The two month-long film series titled “Don’t Call Me Honey: Fierce Women of Film” is set to begin at the Wex on Thursday.
In the summer of 2003, the Wex presented “Cool Guys,” a film series highlighting iconic male actors. Since then, David Filipi, director of Film/Video at the Wex, said that they had been looking to present a series that would highlight women in a similar way, but “Cool Girls” or “Cool Gals” just didn’t seem to fit, so the idea never got off the ground.
The concept for “Don’t Call Me Honey” hit Filipi when he was scrolling through his friend’s feminist book club page.
“I was really struck by the number of people who were using the word fierce to describe different people and situations,” he said. “I just seemed like fierce was really a word that people were embracing.”
The idea of featuring fierce women in film became the catalyst for the series, and Filipi’s next step was to contact women involved in the industry to choose what would go in the series. The group included two Ohio State professors and artists from Oakland, California, among others.
Filipi said “fierce” served not only as the inspiration for the series, but a guiding force and touchstone the group always came back to when discussing the films.
It took roughly two months via an email roundtable to put together the final lineup, beginning with each contributor submitting a list of films that they believed embodied the theme.

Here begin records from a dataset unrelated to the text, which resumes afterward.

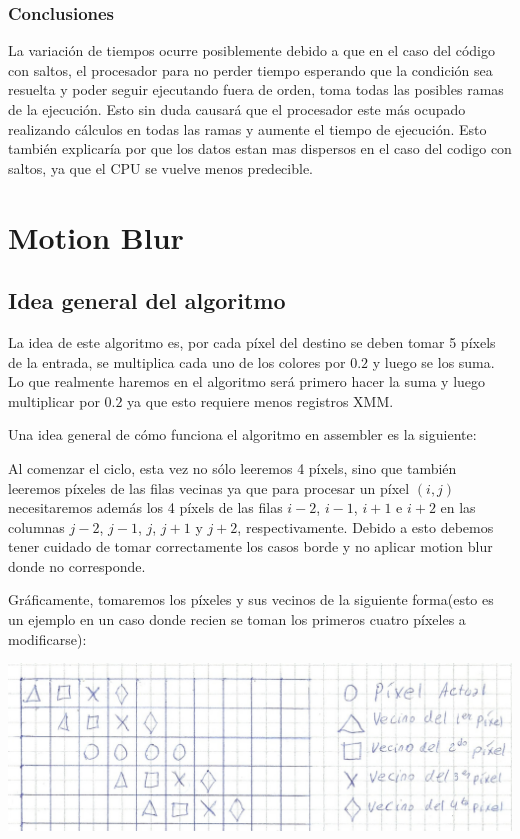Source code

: \documentclass[a4paper]{article}
\begin{document}
\subsubsection{Conclusiones}

La variación de tiempos ocurre posiblemente debido a que en el caso del código con saltos, el procesador para no perder tiempo esperando que la condición sea resuelta y poder seguir ejecutando fuera de orden, toma todas las posibles ramas de la ejecución. Esto sin duda causará que el procesador este más ocupado realizando cálculos en todas las ramas y aumente el tiempo de ejecución. Esto también explicaría por que los datos estan mas dispersos en el caso del codigo con saltos, ya que el CPU se vuelve menos predecible.

\newpage
\section{Motion Blur}
\subsection{Idea general del algoritmo}
La idea de este algoritmo es, por cada píxel del destino se deben tomar 5 píxels de la entrada, se multiplica cada uno de los colores por $0.2$ y luego se los suma. Lo que realmente haremos en el algoritmo será primero hacer la suma y luego multiplicar por $0.2$ ya que esto requiere menos registros XMM.

Una idea general de cómo funciona el algoritmo en assembler es la siguiente:

Al comenzar el ciclo, esta vez no sólo leeremos 4 píxels, sino que también leeremos píxeles de las filas vecinas ya que para procesar un píxel $(i,j)$ necesitaremos además los 4 píxels de las filas $i-2$, $i-1$, $i+1$ e $i+2$ en las columnas $j-2$, $j-1$, $j$, $j+1$ y $j+2$, respectivamente. Debido a esto debemos tener cuidado de tomar correctamente los casos borde y no aplicar motion blur donde no corresponde.

Gráficamente, tomaremos los píxeles y sus vecinos de la siguiente forma(esto es un ejemplo en un caso donde recien se toman los primeros cuatro píxeles a modificarse):

\begin{center}
\includegraphics[scale=0.66]{Dibujos/MB1.jpg}
\end{center}
\end{document}
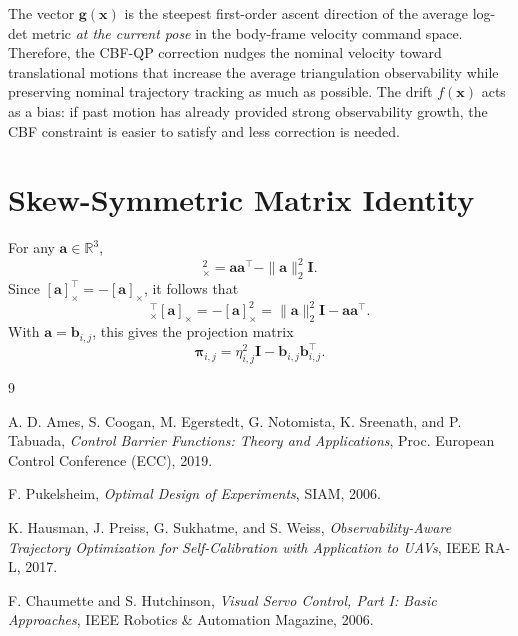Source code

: \documentclass[11pt,a4paper]{article}
\newcommand{\R}{\mathbb{R}}
\newcommand{\sx}[1]{[#1]_{\times}}
\begin{document}
The vector $\bm{g}(\bm{x})$ is the steepest first-order ascent direction of the
average log-det metric \emph{at the current pose} in the body-frame velocity
command space.  Therefore, the CBF-QP correction nudges the nominal velocity
toward translational motions that increase the average triangulation
observability while preserving nominal trajectory tracking as much as possible.
The drift $f(\bm{x})$ acts as a bias: if past motion has already provided
strong observability growth, the CBF constraint is easier to satisfy and less
correction is needed.

\appendix
\section{Skew-Symmetric Matrix Identity}
\label{app:skew_identity}

For any $\bm{a}\in\R^3$,
\begin{equation}
  \sx{\bm{a}}^2 = \bm{a}\bm{a}^{\top}-\|\bm{a}\|_2^2\bm{I}.
\end{equation}
Since $\sx{\bm{a}}^{\top}=-\sx{\bm{a}}$, it follows that
\begin{equation}
  \sx{\bm{a}}^{\top}\sx{\bm{a}}
  = -\sx{\bm{a}}^2
  = \|\bm{a}\|_2^2\bm{I}-\bm{a}\bm{a}^{\top}.
\end{equation}
With $\bm{a}=\bm{b}_{i,j}$, this gives the projection matrix
\begin{equation}
  \bm{\pi}_{i,j}
  = \eta_{i,j}^{2}\bm{I}-\bm{b}_{i,j}\bm{b}_{i,j}^{\top}.
\end{equation}

\begin{thebibliography}{9}

A. D. Ames, S. Coogan, M. Egerstedt, G. Notomista, K. Sreenath, and P. Tabuada,
\textit{Control Barrier Functions: Theory and Applications},
Proc. European Control Conference (ECC), 2019.

F. Pukelsheim,
\textit{Optimal Design of Experiments},
SIAM, 2006.

K. Hausman, J. Preiss, G. Sukhatme, and S. Weiss,
\textit{Observability-Aware Trajectory Optimization for Self-Calibration with Application to UAVs},
IEEE RA-L, 2017.

F. Chaumette and S. Hutchinson,
\textit{Visual Servo Control, Part I: Basic Approaches},
IEEE Robotics \& Automation Magazine, 2006.

\end{thebibliography}
\end{document}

In the end, Filipi made the final cut down to the 17 films in the series.
He said films that were created by female filmmakers were given precedence in narrowing down the list. Filipi noted important early female filmmakers Ida Lupino and Dorothy Arzner, whose films, “The Bigamist” (1953) and “Dance, Girl, Dance” (1940) are set to be shown on Aug. 11.
“There were very few women directors that far back in Hollywood history,” Filipi said. “I think it’s important for casual filmgoers to know that there were important female film directors in Hollywood decades ago.”

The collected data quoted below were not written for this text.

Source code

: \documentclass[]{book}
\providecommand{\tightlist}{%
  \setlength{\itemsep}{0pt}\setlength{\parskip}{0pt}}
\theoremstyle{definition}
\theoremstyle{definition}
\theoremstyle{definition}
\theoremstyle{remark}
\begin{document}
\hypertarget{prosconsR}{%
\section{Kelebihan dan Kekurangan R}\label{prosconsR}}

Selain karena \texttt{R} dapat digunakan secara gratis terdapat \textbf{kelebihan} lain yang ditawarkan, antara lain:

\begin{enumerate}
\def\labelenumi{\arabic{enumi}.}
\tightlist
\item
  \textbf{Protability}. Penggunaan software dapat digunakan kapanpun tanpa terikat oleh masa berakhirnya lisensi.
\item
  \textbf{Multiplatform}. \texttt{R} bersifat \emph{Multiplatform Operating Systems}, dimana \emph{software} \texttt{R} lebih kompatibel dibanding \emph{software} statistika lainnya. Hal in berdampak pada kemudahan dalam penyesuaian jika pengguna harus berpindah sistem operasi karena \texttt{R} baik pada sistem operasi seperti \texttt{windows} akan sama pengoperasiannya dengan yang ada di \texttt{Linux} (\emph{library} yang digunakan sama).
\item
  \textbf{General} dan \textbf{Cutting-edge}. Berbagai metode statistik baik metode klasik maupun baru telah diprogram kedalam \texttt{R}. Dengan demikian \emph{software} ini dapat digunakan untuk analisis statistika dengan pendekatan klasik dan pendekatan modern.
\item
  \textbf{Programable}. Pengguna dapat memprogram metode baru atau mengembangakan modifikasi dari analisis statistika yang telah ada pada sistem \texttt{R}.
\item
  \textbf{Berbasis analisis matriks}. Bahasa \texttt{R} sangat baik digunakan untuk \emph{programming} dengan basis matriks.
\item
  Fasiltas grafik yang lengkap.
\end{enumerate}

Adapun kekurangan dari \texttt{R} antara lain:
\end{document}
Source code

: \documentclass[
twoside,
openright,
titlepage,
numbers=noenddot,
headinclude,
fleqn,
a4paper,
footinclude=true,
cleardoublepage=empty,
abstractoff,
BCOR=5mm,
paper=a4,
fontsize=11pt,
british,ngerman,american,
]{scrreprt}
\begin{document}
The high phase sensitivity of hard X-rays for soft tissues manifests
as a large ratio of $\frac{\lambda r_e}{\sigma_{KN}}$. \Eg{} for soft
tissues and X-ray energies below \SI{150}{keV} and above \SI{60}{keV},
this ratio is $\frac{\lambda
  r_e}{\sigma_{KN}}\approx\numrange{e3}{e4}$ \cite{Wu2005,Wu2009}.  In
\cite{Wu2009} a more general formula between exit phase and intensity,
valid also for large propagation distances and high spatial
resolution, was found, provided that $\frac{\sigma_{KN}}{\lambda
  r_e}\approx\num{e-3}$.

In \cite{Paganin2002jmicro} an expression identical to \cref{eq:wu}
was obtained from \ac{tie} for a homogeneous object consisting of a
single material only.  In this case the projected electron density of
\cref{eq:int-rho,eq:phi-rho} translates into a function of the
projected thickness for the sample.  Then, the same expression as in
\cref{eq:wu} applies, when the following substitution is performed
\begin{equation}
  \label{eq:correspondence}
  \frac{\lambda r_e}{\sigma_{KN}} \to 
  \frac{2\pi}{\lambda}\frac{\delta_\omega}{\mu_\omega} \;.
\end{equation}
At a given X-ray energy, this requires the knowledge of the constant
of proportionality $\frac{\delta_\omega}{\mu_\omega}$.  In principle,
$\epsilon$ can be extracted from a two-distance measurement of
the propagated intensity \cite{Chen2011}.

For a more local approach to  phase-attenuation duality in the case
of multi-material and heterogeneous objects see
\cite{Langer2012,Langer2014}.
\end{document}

People may recognize female filmmaker Ava DuVernay’s name for her recent film, “Selma,” but the series will feature her lesser-known film “I Will Follow” showing on Aug. 18.
The first film to be shown in the series, “Jeanne Dielman, 23, quai du Commerce, 1080 Bruxelles” has been shown before at the Wex, but Filipi said this screening has added resonance because the filmmaker, Chantal Akerman, died earlier this year. Following a woman leading a double-life, he described it as “one of the key films in feminist filmmaking.”
“It’s just a film that seems to grow in importance with every year that goes by,” he said.
Filipi said the opening weekend for the series brings great diversity kicking off with “Jean Dielman.” Saturday brings “North Country,” a film about a woman who leads a labor strike with Charlize Theron, and Sunday presents and the action thriller starring Sigourney Weaver, “Aliens.”
When thinking of fierce women in film, Filipi said that action stars such as Uma Thurman in “Kill Bill” or female-led Chinese martial arts films were the first to come to mind. He added that while films like “Haywire,” showing Aug. 27, represent physical strength, the group of curators found it important to also display female characters that were strong in less-obvious ways.
Curator of the Film/Video Studio Program at the Wex, Jennifer Lange, cited the examples of “Winter’s Bone” and “Wanda,” both playing on Aug. 4, as displays of more subdued strength from the female characters.
“It’s not kicking ass in the male definition of kicking ass,” Lange said. “I think women all the time are kicking ass in various aspects of their lives and they’re doing it in quiet ways and subtle ways. I think those are the more interesting ways because those are the more real ways that we’re living and overcoming obstacles and challenges in the real world.”
In conjunction with the film series, the OSU Billy Ireland Cartoon Museum lent some clippings of the 1970’s comic strip, “Friday Foster” to display outside the theater. It was the first comic strip to feature a female African-American lead and also served as inspiration for the film of the same name, playing on July 14.
Additionally, in correspondence with the summer film series, Lange choose female-led films to show in The Box. Columbus-born Jennifer Reeder’s “The Devil Inside” will be playing through the end of July and the 1978 film “Dara Birnbaum Technology/Transformation: Wonder Woman” will be presented in August.
All films in the series begin at 7 p.m in the Film/Video Theater. General Admission is $8 and $6 for students.